● **What you should do**
Reproduce the whole listing exactly and let no picture into the copy.

● **Exercise materials**
((

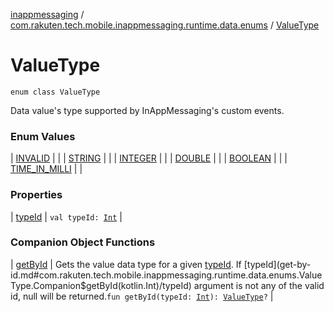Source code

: [inappmessaging](../../index.md) / [com.rakuten.tech.mobile.inappmessaging.runtime.data.enums](../index.md) / [ValueType](./index.md)

# ValueType

`enum class ValueType`

Data value's type supported by InAppMessaging's custom events.

### Enum Values

| [INVALID](-i-n-v-a-l-i-d.md) |  |
| [STRING](-s-t-r-i-n-g.md) |  |
| [INTEGER](-i-n-t-e-g-e-r.md) |  |
| [DOUBLE](-d-o-u-b-l-e.md) |  |
| [BOOLEAN](-b-o-o-l-e-a-n.md) |  |
| [TIME_IN_MILLI](-t-i-m-e_-i-n_-m-i-l-l-i.md) |  |

### Properties

| [typeId](type-id.md) | `val typeId: `[`Int`](https://kotlinlang.org/api/latest/jvm/stdlib/kotlin/-int/index.html) |

### Companion Object Functions

| [getById](get-by-id.md) | Gets the value data type for a given [typeId](get-by-id.md#com.rakuten.tech.mobile.inappmessaging.runtime.data.enums.ValueType.Companion$getById(kotlin.Int)/typeId). If [typeId](get-by-id.md#com.rakuten.tech.mobile.inappmessaging.runtime.data.enums.ValueType.Companion$getById(kotlin.Int)/typeId) argument is not any of the valid id, null will be returned.`fun getById(typeId: `[`Int`](https://kotlinlang.org/api/latest/jvm/stdlib/kotlin/-int/index.html)`): `[`ValueType`](./index.md)`?` |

))

● **Result for this task**
Source code

: [inappmessaging](../../index.md) / [com.rakuten.tech.mobile.inappmessaging.runtime.data.enums](../index.md) / [ValueType](./index.md)

# ValueType

`enum class ValueType`

Data value's type supported by InAppMessaging's custom events.

### Enum Values

| [INVALID](-i-n-v-a-l-i-d.md) |  |
| [STRING](-s-t-r-i-n-g.md) |  |
| [INTEGER](-i-n-t-e-g-e-r.md) |  |
| [DOUBLE](-d-o-u-b-l-e.md) |  |
| [BOOLEAN](-b-o-o-l-e-a-n.md) |  |
| [TIME_IN_MILLI](-t-i-m-e_-i-n_-m-i-l-l-i.md) |  |

### Properties

| [typeId](type-id.md) | `val typeId: `[`Int`](https://kotlinlang.org/api/latest/jvm/stdlib/kotlin/-int/index.html) |

### Companion Object Functions

| [getById](get-by-id.md) | Gets the value data type for a given [typeId](get-by-id.md#com.rakuten.tech.mobile.inappmessaging.runtime.data.enums.ValueType.Companion$getById(kotlin.Int)/typeId). If [typeId](get-by-id.md#com.rakuten.tech.mobile.inappmessaging.runtime.data.enums.ValueType.Companion$getById(kotlin.Int)/typeId) argument is not any of the valid id, null will be returned.`fun getById(typeId: `[`Int`](https://kotlinlang.org/api/latest/jvm/stdlib/kotlin/-int/index.html)`): `[`ValueType`](./index.md)`?` |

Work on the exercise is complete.